Taking a different perspective, Francesca Pistollato and colleagues note that despite generous funding for research into Alzheimer’s disease (AD) and cancer over the last two decades—much of it involving animals—the failure rate in drug development remains 97% for cancer and 99% for AD, with patients and families continuing to suffer [3].They argue the case for monitoring the impact of biomedical research funding and note that the European Commission is currently taking steps to identify which scientific methods and research approaches underpin advances, potentially enabling the redistribution of resources if necessary. Lindsay Marshall and colleagues also observe that increased funding for cancer research has failed to translate into significant impacts for patients. They examine funding in relation to two specific types of cancer research: patient-derived xenografts (PDX), which involve injecting human tumour biopsies into animals, and patient-derived organoids (PDO), which use patient tumour samples to create in vitro models [4]. Focusing on breast, lung and colorectal cancers, the authors found that PDX is currently the preferred approach, receiving more funding and being associated with more publications and clinical trials than PDO models. However, they reveal a trend towards a gradual increase in funding for new PDO projects and the number of publications associated with PDO models, suggesting a shift towards human-relevant approaches within cancer research.

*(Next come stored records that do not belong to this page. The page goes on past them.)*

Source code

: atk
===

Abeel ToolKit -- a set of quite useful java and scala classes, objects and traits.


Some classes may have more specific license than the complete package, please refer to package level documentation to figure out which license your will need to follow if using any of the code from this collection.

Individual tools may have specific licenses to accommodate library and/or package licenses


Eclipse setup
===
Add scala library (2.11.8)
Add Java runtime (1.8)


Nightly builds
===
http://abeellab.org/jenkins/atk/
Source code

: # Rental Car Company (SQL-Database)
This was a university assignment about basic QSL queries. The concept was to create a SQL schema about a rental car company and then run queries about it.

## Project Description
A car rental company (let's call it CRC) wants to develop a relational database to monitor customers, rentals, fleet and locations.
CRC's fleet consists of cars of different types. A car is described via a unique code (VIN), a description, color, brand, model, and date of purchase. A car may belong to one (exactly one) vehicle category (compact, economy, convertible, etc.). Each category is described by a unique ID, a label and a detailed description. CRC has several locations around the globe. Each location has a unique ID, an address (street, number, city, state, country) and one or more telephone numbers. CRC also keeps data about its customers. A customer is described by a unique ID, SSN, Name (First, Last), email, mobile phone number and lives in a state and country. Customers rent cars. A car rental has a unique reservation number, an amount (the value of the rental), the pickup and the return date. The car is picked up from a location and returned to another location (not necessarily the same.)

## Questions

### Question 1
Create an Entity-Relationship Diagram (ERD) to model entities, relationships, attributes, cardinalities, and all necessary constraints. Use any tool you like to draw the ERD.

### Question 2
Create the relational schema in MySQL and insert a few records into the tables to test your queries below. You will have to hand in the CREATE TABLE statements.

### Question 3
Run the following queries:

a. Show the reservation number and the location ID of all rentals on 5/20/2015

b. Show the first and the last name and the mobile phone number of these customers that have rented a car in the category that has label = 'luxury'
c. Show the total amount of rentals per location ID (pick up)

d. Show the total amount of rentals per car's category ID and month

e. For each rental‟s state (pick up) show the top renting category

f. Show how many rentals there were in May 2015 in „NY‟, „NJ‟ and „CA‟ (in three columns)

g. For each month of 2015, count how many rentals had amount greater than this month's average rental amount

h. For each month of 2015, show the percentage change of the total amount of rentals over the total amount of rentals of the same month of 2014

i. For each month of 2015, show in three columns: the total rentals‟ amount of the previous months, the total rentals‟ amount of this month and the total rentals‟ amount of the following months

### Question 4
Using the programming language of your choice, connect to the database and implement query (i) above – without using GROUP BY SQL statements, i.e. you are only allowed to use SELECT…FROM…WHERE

Human-relevant approaches are of interest to Dania Movia and Adriele Prina-Mello, who explore them in the context of orally inhaled drugs (OIDs) which are used to treat respiratory and other diseases [5]. Movia and Prina-Mello suggest that while the limitations of existing preclinical animal and in vitro models contribute to poor clinical translation in the field of OIDs, cell-based NAMs such as Air-Liquid Interface cell cultures, lung organoids and lungs-on-a-chip show exciting potential. Lungs-on-a-chip can be used across the board, they note, from basic research through toxicity testing to drug discovery. In the context of COVID-19, they suggest that lungs-on-a-chip enable modelling of the human response to lung infection by the influenza virus, or by viral pseudo particles expressing the spike protein of SARS-CoV-2, and allow the effects of existing and novel therapeutics to be explored. While not shying away from the limitations of NAMs, the authors argue that they are potentially more predictive of human outcomes and may save money by enabling compounds to fail earlier in the development process. They recommend that efforts are focused on validating NAMs for regulatory acceptance.

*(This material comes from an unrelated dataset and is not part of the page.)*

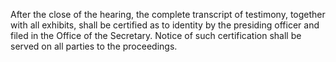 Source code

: After the close of the hearing, the complete transcript of testimony, together with all exhibits, shall be certified as to identity by the presiding officer and filed in the Office of the Secretary. Notice of such certification shall be served on all parties to the proceedings.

The final paper, by Merel Ritskes-Hoitinga and colleagues, is a report of an international conference held in the Netherlands in November 2019 [6]. The conference brought together speakers from epidemiology, sociology, animal research, ethics, industry and education to explore key questions about the scientific validity of preclinical animal models and to ask whether reliable translation from animals to humans will ever be possible. As the authors note, while some speakers believed this to be likely given sufficient effort, others felt that the low translational success of the animal model paradigm warranted serious discussion about its future. There was acknowledgement of an increasing emphasis on NAMs as well as a growing concern about the moral status of laboratory animals. In addition to recommending optimisation of the methodology and design of animal experiments, the authors advocate a greater role for patients in research (particularly in terms of determining the research agenda), collaboration between preclinical and clinical stakeholders, more focus on prevention and greater consideration of the potential of NAMs.
These six papers illustrate the existence of two separate movements within the scientific world at present—one to “improve animal research” and the other to “promote NAMs”. Each has its own particular challenges. The “improve animal research” movement faces two key problems. First, there is a lack of evidence that improvements in the quality of preclinical animal studies will actually improve clinical translation. For example, the STAIR recommendations, launched over twenty years ago to improve animal study design in the field of stroke, have failed to improve clinical translation [7]. In the same field, a neuroprotective drug developed according to the best preclinical and clinical guidelines failed to benefit humans despite being successful in animals [8]. Similarly, a recent hypothesis that animal toxicology studies, because they follow Good Laboratory Practice guidelines [9], would be more predictive when compared with efficacy studies and pharmacokinetic–pharmacodynamic studies using animals, was not confirmed [10]. The second major stumbling block is that even if animal studies were conducted and reported perfectly, species differences would still render the extrapolation of findings from animals to humans unreliable, even in the event that the most ‘appropriate’ animal model is selected. The consequences exerted by subtle differences between the species are an important but neglected aspect of external validity and have potential to significantly compromise clinical translation [11,12,13,14,15].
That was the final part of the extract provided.